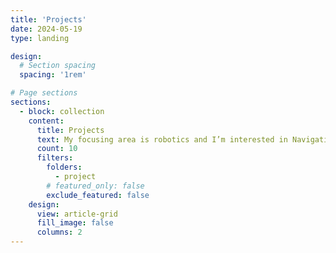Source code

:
 ```yaml
---
title: 'Projects'
date: 2024-05-19
type: landing

design:
  # Section spacing
  spacing: '1rem'

# Page sections
sections:
  - block: collection
    content:
      title: Projects
      text: My focusing area is robotics and I’m interested in Navigation and Perception.
      count: 10
      filters:
        folders:
          - project
        # featured_only: false
        exclude_featured: false
    design:
      view: article-grid
      fill_image: false
      columns: 2
---
```


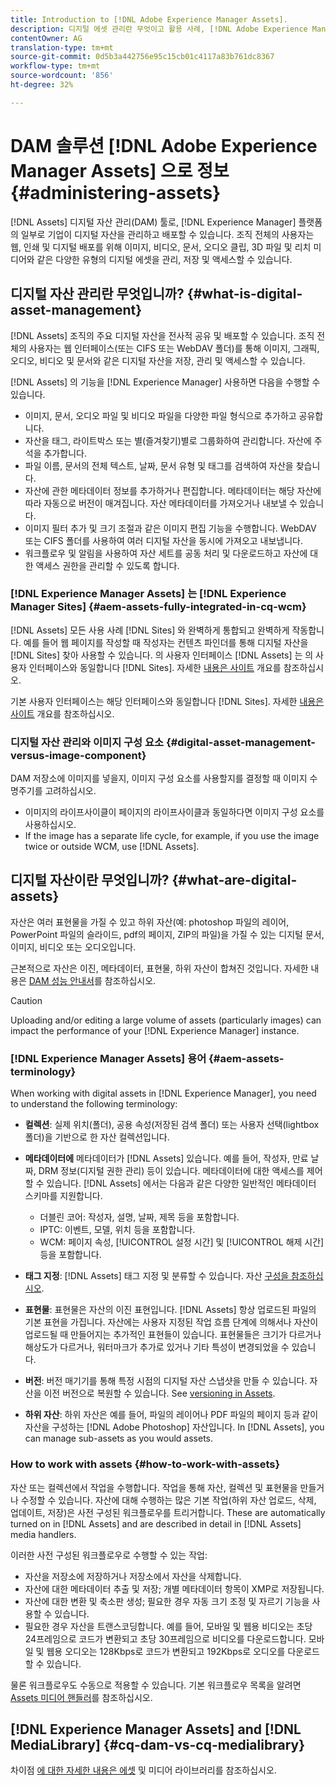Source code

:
 ```yaml
---
title: Introduction to [!DNL Adobe Experience Manager Assets].
description: 디지털 에셋 관리란 무엇이고 활용 사례, [!DNL Adobe Experience Manager Asset] 분석 등을 살펴볼 수 있습니다.
contentOwner: AG
translation-type: tm+mt
source-git-commit: 0d5b3a442756e95c15cb01c4117a83b761dc8367
workflow-type: tm+mt
source-wordcount: '856'
ht-degree: 32%

---
```



# DAM 솔루션 [!DNL Adobe Experience Manager Assets] 으로 정보 {#administering-assets}

[!DNL Assets] 디지털 자산 관리(DAM) 툴로, [!DNL Experience Manager] 플랫폼의 일부로 기업이 디지털 자산을 관리하고 배포할 수 있습니다. 조직 전체의 사용자는 웹, 인쇄 및 디지털 배포를 위해 이미지, 비디오, 문서, 오디오 클립, 3D 파일 및 리치 미디어와 같은 다양한 유형의 디지털 에셋을 관리, 저장 및 액세스할 수 있습니다.

## 디지털 자산 관리란 무엇입니까? {#what-is-digital-asset-management}

[!DNL Assets] 조직의 주요 디지털 자산을 전사적 공유 및 배포할 수 있습니다. 조직 전체의 사용자는 웹 인터페이스(또는 CIFS 또는 WebDAV 폴더)를 통해 이미지, 그래픽, 오디오, 비디오 및 문서와 같은 디지털 자산을 저장, 관리 및 액세스할 수 있습니다.

[!DNL Assets] 의 기능을 [!DNL Experience Manager] 사용하면 다음을 수행할 수 있습니다.

* 이미지, 문서, 오디오 파일 및 비디오 파일을 다양한 파일 형식으로 추가하고 공유합니다.
* 자산을 태그, 라이트박스 또는 별(즐겨찾기)별로 그룹화하여 관리합니다. 자산에 주석을 추가합니다.
* 파일 이름, 문서의 전체 텍스트, 날짜, 문서 유형 및 태그를 검색하여 자산을 찾습니다.
* 자산에 관한 메타데이터 정보를 추가하거나 편집합니다. 메타데이터는 해당 자산에 따라 자동으로 버전이 매겨집니다. 자산 메타데이터를 가져오거나 내보낼 수 있습니다.
* 이미지 필터 추가 및 크기 조절과 같은 이미지 편집 기능을 수행합니다. WebDAV 또는 CIFS 폴더를 사용하여 여러 디지털 자산을 동시에 가져오고 내보냅니다.
* 워크플로우 및 알림을 사용하여 자산 세트를 공동 처리 및 다운로드하고 자산에 대한 액세스 권한을 관리할 수 있도록 합니다.

### [!DNL Experience Manager Assets] 는 [!DNL Experience Manager Sites] {#aem-assets-fully-integrated-in-cq-wcm}

[!DNL Assets] 모든 사용 사례 [!DNL Sites] 와 완벽하게 통합되고 완벽하게 작동합니다. 예를 들어 웹 페이지를 작성할 때 작성자는 컨텐츠 파인더를 통해 디지털 자산을 [!DNL Sites] 찾아 사용할 수 있습니다. 의 사용자 인터페이스 [!DNL Assets] 는 의 사용자 인터페이스와 동일합니다 [!DNL Sites]. 자세한 [내용은 사이트](/help/sites-authoring/page-authoring.md) 개요를 참조하십시오.

기본 사용자 인터페이스는 해당 인터페이스와 동일합니다 [!DNL Sites]. 자세한 [내용은 사이트](/help/sites-authoring/page-authoring.md) 개요를 참조하십시오.

### 디지털 자산 관리와 이미지 구성 요소 {#digital-asset-management-versus-image-component}

DAM 저장소에 이미지를 넣을지, 이미지 구성 요소를 사용할지를 결정할 때 이미지 수명주기를 고려하십시오.

* 이미지의 라이프사이클이 페이지의 라이프사이클과 동일하다면 이미지 구성 요소를 사용하십시오.
* If the image has a separate life cycle, for example, if you use the image twice or outside WCM, use [!DNL Assets].

## 디지털 자산이란 무엇입니까? {#what-are-digital-assets}

자산은 여러 표현물을 가질 수 있고 하위 자산(예: photoshop 파일의 레이어, PowerPoint 파일의 슬라이드, pdf의 페이지, ZIP의 파일)을 가질 수 있는 디지털 문서, 이미지, 비디오 또는 오디오입니다.

근본적으로 자산은 이진, 메타데이터, 표현물, 하위 자산이 합쳐진 것입니다. 자세한 내용은 [DAM 성능 안내서](/help/sites-deploying/assets-performance-sizing.md)를 참조하십시오.

>[!CAUTION]
>
>Uploading and/or editing a large volume of assets (particularly images) can impact the performance of your [!DNL Experience Manager] instance.

### [!DNL Experience Manager Assets] 용어 {#aem-assets-terminology}

When working with digital assets in [!DNL Experience Manager], you need to understand the following terminology:

* **컬렉션**: 실제 위치(폴더), 공용 속성(저장된 검색 폴더) 또는 사용자 선택(lightbox 폴더)을 기반으로 한 자산 컬렉션입니다.

* **메타데이터에** 메타데이터가 [!DNL Assets] 있습니다. 예를 들어, 작성자, 만료 날짜, DRM 정보(디지털 권한 관리) 등이 있습니다. 메타데이터에 대한 액세스를 제어할 수 있습니다. [!DNL Assets] 에서는 다음과 같은 다양한 일반적인 메타데이터 스키마를 지원합니다.

   * 더블린 코어: 작성자, 설명, 날짜, 제목 등을 포함합니다.
   * IPTC: 이벤트, 모델, 위치 등을 포함합니다.
   * WCM: 페이지 속성, [!UICONTROL 설정 시간] 및 [!UICONTROL 해제 시간]등을 포함합니다.

* **태그 지정**: [!DNL Assets] 태그 지정 및 분류할 수 있습니다. 자산 [구성을 참조하십시오](/help/assets/organize-assets.md).

* **표현물**: 표현물은 자산의 이진 표현입니다. [!DNL Assets] 항상 업로드된 파일의 기본 표현을 가집니다. 자산에는 사용자 지정된 작업 흐름 단계에 의해서나 자산이 업로드될 때 만들어지는 추가적인 표현들이 있습니다. 표현물들은 크기가 다르거나 해상도가 다르거나, 워터마크가 추가로 있거나 기타 특성이 변경되었을 수 있습니다.

* **버전**: 버전 매기기를 통해 특정 시점의 디지털 자산 스냅샷을 만들 수 있습니다. 자산을 이전 버전으로 복원할 수 있습니다. See [versioning in Assets](managing-assets-touch-ui.md#asset-versioning).

* **하위 자산**: 하위 자산은 예를 들어, 파일의 레이어나 PDF 파일의 페이지 등과 같이 자산을 구성하는 [!DNL Adobe Photoshop] 자산입니다. In [!DNL Assets], you can manage sub-assets as you would assets.

### How to work with assets {#how-to-work-with-assets}

자산 또는 컬렉션에서 작업을 수행합니다. 작업을 통해 자산, 컬렉션 및 표현물을 만들거나 수정할 수 있습니다. 자산에 대해 수행하는 많은 기본 작업(하위 자산 업로드, 삭제, 업데이트, 저장)은 사전 구성된 워크플로우를 트리거합니다. These are automatically turned on in [!DNL Assets] and are described in detail in [!DNL Assets] media handlers.

이러한 사전 구성된 워크플로우로 수행할 수 있는 작업:

* 자산을 저장소에 저장하거나 저장소에서 자산을 삭제합니다.
* 자산에 대한 메타데이터 추출 및 저장; 개별 메타데이터 항목이 XMP로 저장됩니다.
* 자산에 대한 변환 및 축소판 생성; 필요한 경우 자동 크기 조정 및 자르기 기능을 사용할 수 있습니다.
* 필요한 경우 자산을 트랜스코딩합니다. 예를 들어, 모바일 및 웹용 비디오는 초당 24프레임으로 코드가 변환되고 초당 30프레임으로 비디오를 다운로드합니다. 모바일 및 웹용 오디오는 128Kbps로 코드가 변환되고 192Kbps로 오디오를 다운로드할 수 있습니다.

물론 워크플로우도 수동으로 적용할 수 있습니다. 기본 워크플로우 목록을 알려면 [ Assets 미디어 핸들러](/help/assets/media-handlers.md)를 참조하십시오.

## [!DNL Experience Manager Assets] and [!DNL MediaLibrary] {#cq-dam-vs-cq-medialibrary}

차이점 [에 대한 자세한 내용은 에셋](/help/assets/medialibrary.md) 및 미디어 라이브러리를 참조하십시오.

THE TASK:
Write out the lines above exactly, but only from the one containing "이러한 사전 구성된 워크플로우로" through the last one.

SOLVED PROBLEM:
이러한 사전 구성된 워크플로우로 수행할 수 있는 작업:

* 자산을 저장소에 저장하거나 저장소에서 자산을 삭제합니다.
* 자산에 대한 메타데이터 추출 및 저장; 개별 메타데이터 항목이 XMP로 저장됩니다.
* 자산에 대한 변환 및 축소판 생성; 필요한 경우 자동 크기 조정 및 자르기 기능을 사용할 수 있습니다.
* 필요한 경우 자산을 트랜스코딩합니다. 예를 들어, 모바일 및 웹용 비디오는 초당 24프레임으로 코드가 변환되고 초당 30프레임으로 비디오를 다운로드합니다. 모바일 및 웹용 오디오는 128Kbps로 코드가 변환되고 192Kbps로 오디오를 다운로드할 수 있습니다.

물론 워크플로우도 수동으로 적용할 수 있습니다. 기본 워크플로우 목록을 알려면 [ Assets 미디어 핸들러](/help/assets/media-handlers.md)를 참조하십시오.

## [!DNL Experience Manager Assets] and [!DNL MediaLibrary] {#cq-dam-vs-cq-medialibrary}

차이점 [에 대한 자세한 내용은 에셋](/help/assets/medialibrary.md) 및 미디어 라이브러리를 참조하십시오.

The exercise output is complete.